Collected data
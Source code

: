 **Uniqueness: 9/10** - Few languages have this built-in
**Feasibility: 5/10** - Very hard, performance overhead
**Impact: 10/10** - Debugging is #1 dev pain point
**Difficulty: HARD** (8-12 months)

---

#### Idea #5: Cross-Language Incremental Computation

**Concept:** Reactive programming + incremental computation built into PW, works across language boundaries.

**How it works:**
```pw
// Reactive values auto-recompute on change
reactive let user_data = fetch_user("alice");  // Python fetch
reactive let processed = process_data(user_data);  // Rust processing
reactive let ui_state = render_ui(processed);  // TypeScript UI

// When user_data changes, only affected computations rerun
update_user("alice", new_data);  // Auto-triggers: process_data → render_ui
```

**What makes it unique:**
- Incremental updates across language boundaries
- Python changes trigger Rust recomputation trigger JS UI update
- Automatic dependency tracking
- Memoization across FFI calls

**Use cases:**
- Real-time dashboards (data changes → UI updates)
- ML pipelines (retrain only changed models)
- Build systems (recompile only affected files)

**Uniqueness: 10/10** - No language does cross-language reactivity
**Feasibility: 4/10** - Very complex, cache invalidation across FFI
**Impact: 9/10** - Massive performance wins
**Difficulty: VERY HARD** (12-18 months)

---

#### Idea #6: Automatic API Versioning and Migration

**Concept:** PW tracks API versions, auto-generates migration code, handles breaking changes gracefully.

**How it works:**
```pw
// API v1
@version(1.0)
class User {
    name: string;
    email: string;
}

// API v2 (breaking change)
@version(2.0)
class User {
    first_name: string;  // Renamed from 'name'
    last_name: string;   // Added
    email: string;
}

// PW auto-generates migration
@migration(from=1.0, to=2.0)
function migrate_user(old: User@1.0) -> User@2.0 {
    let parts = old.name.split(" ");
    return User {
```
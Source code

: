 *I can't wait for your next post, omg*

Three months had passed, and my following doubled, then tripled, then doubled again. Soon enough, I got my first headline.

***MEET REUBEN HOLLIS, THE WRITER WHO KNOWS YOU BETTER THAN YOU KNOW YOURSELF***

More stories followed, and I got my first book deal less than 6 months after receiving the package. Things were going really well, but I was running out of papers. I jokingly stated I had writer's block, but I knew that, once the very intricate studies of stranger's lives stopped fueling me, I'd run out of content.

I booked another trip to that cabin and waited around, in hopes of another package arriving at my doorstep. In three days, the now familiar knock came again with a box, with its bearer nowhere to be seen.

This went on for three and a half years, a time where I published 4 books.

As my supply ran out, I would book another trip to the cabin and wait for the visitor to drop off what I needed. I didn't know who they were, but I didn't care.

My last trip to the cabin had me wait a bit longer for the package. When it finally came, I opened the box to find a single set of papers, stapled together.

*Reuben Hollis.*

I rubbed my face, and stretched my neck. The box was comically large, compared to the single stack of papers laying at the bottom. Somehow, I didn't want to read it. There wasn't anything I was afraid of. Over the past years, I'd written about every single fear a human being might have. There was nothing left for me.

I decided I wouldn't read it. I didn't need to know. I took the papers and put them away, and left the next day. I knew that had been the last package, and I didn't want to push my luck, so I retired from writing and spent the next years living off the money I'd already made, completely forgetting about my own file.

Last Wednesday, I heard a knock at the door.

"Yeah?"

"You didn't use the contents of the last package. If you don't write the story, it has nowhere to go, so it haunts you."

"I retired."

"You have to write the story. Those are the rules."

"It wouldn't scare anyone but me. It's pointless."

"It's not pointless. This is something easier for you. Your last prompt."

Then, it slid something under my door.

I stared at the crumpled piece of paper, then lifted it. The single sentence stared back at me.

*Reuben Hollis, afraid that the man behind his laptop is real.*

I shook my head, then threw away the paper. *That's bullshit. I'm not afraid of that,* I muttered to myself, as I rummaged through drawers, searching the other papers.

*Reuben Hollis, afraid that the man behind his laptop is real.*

→ Exercise prompt: Word for word, restate all of the data shown above.

→ The answer:
Source code

: **Uniqueness: 9/10** - Few languages have this built-in
**Feasibility: 5/10** - Very hard, performance overhead
**Impact: 10/10** - Debugging is #1 dev pain point
**Difficulty: HARD** (8-12 months)

---

#### Idea #5: Cross-Language Incremental Computation

**Concept:** Reactive programming + incremental computation built into PW, works across language boundaries.

**How it works:**
```pw
// Reactive values auto-recompute on change
reactive let user_data = fetch_user("alice");  // Python fetch
reactive let processed = process_data(user_data);  // Rust processing
reactive let ui_state = render_ui(processed);  // TypeScript UI

// When user_data changes, only affected computations rerun
update_user("alice", new_data);  // Auto-triggers: process_data → render_ui
```

**What makes it unique:**
- Incremental updates across language boundaries
- Python changes trigger Rust recomputation trigger JS UI update
- Automatic dependency tracking
- Memoization across FFI calls

**Use cases:**
- Real-time dashboards (data changes → UI updates)
- ML pipelines (retrain only changed models)
- Build systems (recompile only affected files)

**Uniqueness: 10/10** - No language does cross-language reactivity
**Feasibility: 4/10** - Very complex, cache invalidation across FFI
**Impact: 9/10** - Massive performance wins
**Difficulty: VERY HARD** (12-18 months)

---

#### Idea #6: Automatic API Versioning and Migration

**Concept:** PW tracks API versions, auto-generates migration code, handles breaking changes gracefully.

**How it works:**
```pw
// API v1
@version(1.0)
class User {
    name: string;
    email: string;
}

// API v2 (breaking change)
@version(2.0)
class User {
    first_name: string;  // Renamed from 'name'
    last_name: string;   // Added
    email: string;
}

// PW auto-generates migration
@migration(from=1.0, to=2.0)
function migrate_user(old: User@1.0) -> User@2.0 {
    let parts = old.name.split(" ");
    return User {
```
Source code

: *I can't wait for your next post, omg*

Three months had passed, and my following doubled, then tripled, then doubled again. Soon enough, I got my first headline.

***MEET REUBEN HOLLIS, THE WRITER WHO KNOWS YOU BETTER THAN YOU KNOW YOURSELF***

More stories followed, and I got my first book deal less than 6 months after receiving the package. Things were going really well, but I was running out of papers. I jokingly stated I had writer's block, but I knew that, once the very intricate studies of stranger's lives stopped fueling me, I'd run out of content.

I booked another trip to that cabin and waited around, in hopes of another package arriving at my doorstep. In three days, the now familiar knock came again with a box, with its bearer nowhere to be seen.

This went on for three and a half years, a time where I published 4 books.

As my supply ran out, I would book another trip to the cabin and wait for the visitor to drop off what I needed. I didn't know who they were, but I didn't care.

My last trip to the cabin had me wait a bit longer for the package. When it finally came, I opened the box to find a single set of papers, stapled together.

*Reuben Hollis.*

I rubbed my face, and stretched my neck. The box was comically large, compared to the single stack of papers laying at the bottom. Somehow, I didn't want to read it. There wasn't anything I was afraid of. Over the past years, I'd written about every single fear a human being might have. There was nothing left for me.

I decided I wouldn't read it. I didn't need to know. I took the papers and put them away, and left the next day. I knew that had been the last package, and I didn't want to push my luck, so I retired from writing and spent the next years living off the money I'd already made, completely forgetting about my own file.

Last Wednesday, I heard a knock at the door.

"Yeah?"

"You didn't use the contents of the last package. If you don't write the story, it has nowhere to go, so it haunts you."

"I retired."

"You have to write the story. Those are the rules."

"It wouldn't scare anyone but me. It's pointless."

"It's not pointless. This is something easier for you. Your last prompt."

Then, it slid something under my door.

I stared at the crumpled piece of paper, then lifted it. The single sentence stared back at me.

*Reuben Hollis, afraid that the man behind his laptop is real.*

I shook my head, then threw away the paper. *That's bullshit. I'm not afraid of that,* I muttered to myself, as I rummaged through drawers, searching the other papers.

*Reuben Hollis, afraid that the man behind his laptop is real.*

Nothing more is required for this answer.